=== Task description ===
Only lines containing the word "guide" belong in the answer; copy each one from the records.

=== Records for the task ===
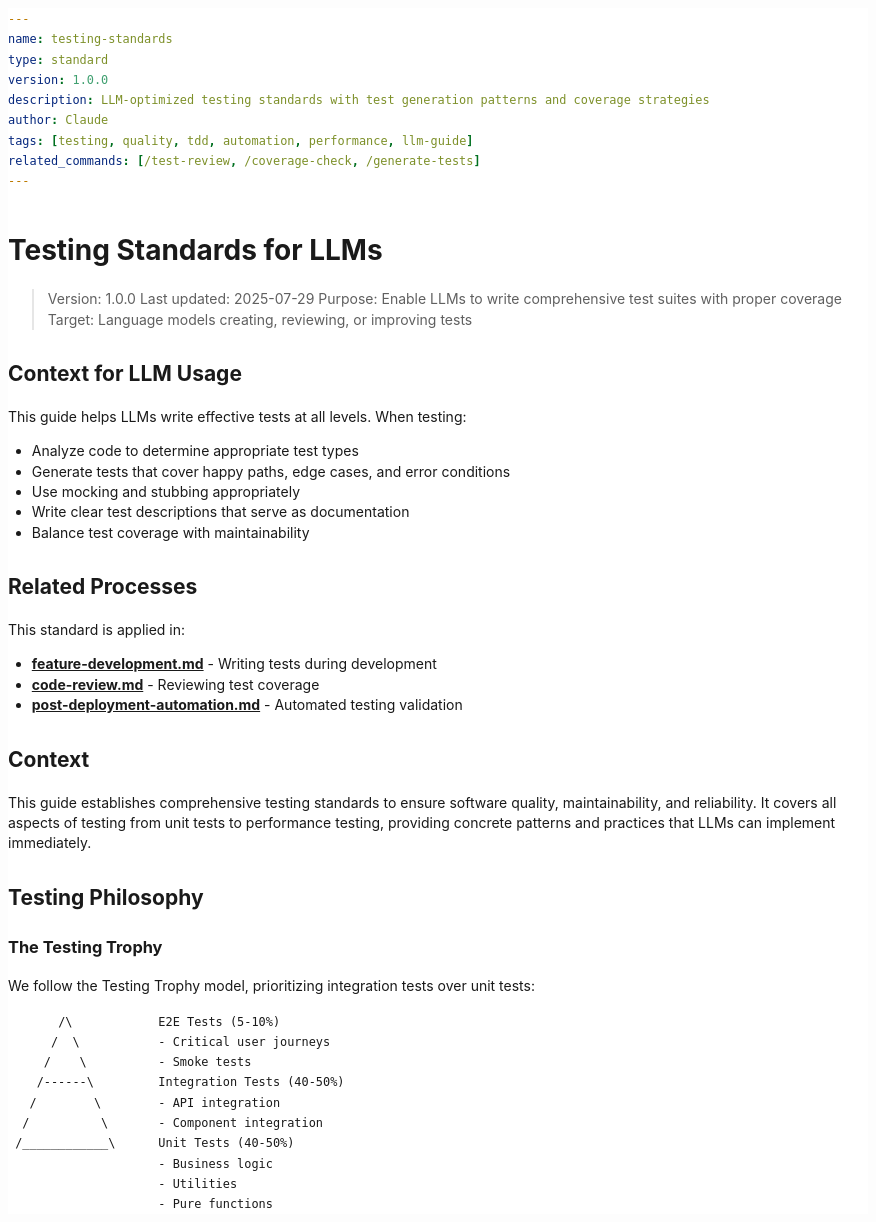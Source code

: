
 ```yaml
---
name: testing-standards
type: standard
version: 1.0.0
description: LLM-optimized testing standards with test generation patterns and coverage strategies
author: Claude
tags: [testing, quality, tdd, automation, performance, llm-guide]
related_commands: [/test-review, /coverage-check, /generate-tests]
---
```


# Testing Standards for LLMs

> Version: 1.0.0
> Last updated: 2025-07-29
> Purpose: Enable LLMs to write comprehensive test suites with proper coverage
> Target: Language models creating, reviewing, or improving tests

## Context for LLM Usage

This guide helps LLMs write effective tests at all levels. When testing:
- Analyze code to determine appropriate test types
- Generate tests that cover happy paths, edge cases, and error conditions
- Use mocking and stubbing appropriately
- Write clear test descriptions that serve as documentation
- Balance test coverage with maintainability

## Related Processes

This standard is applied in:
- **[feature-development.md](../processes/feature-development.md)** - Writing tests during development
- **[code-review.md](../processes/code-review.md)** - Reviewing test coverage
- **[post-deployment-automation.md](../processes/post-deployment-automation.md)** - Automated testing validation

## Context

This guide establishes comprehensive testing standards to ensure software quality, maintainability, and reliability. It covers all aspects of testing from unit tests to performance testing, providing concrete patterns and practices that LLMs can implement immediately.

## Testing Philosophy

### The Testing Trophy
We follow the Testing Trophy model, prioritizing integration tests over unit tests:

```
       /\            E2E Tests (5-10%)
      /  \           - Critical user journeys
     /    \          - Smoke tests
    /------\         Integration Tests (40-50%)
   /        \        - API integration
  /          \       - Component integration
 /____________\      Unit Tests (40-50%)
                     - Business logic
                     - Utilities
                     - Pure functions
```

=== Answer section ===
tags: [testing, quality, tdd, automation, performance, llm-guide]
This guide helps LLMs write effective tests at all levels. When testing:
This guide establishes comprehensive testing standards to ensure software quality, maintainability, and reliability. It covers all aspects of testing from unit tests to performance testing, providing concrete patterns and practices that LLMs can implement immediately.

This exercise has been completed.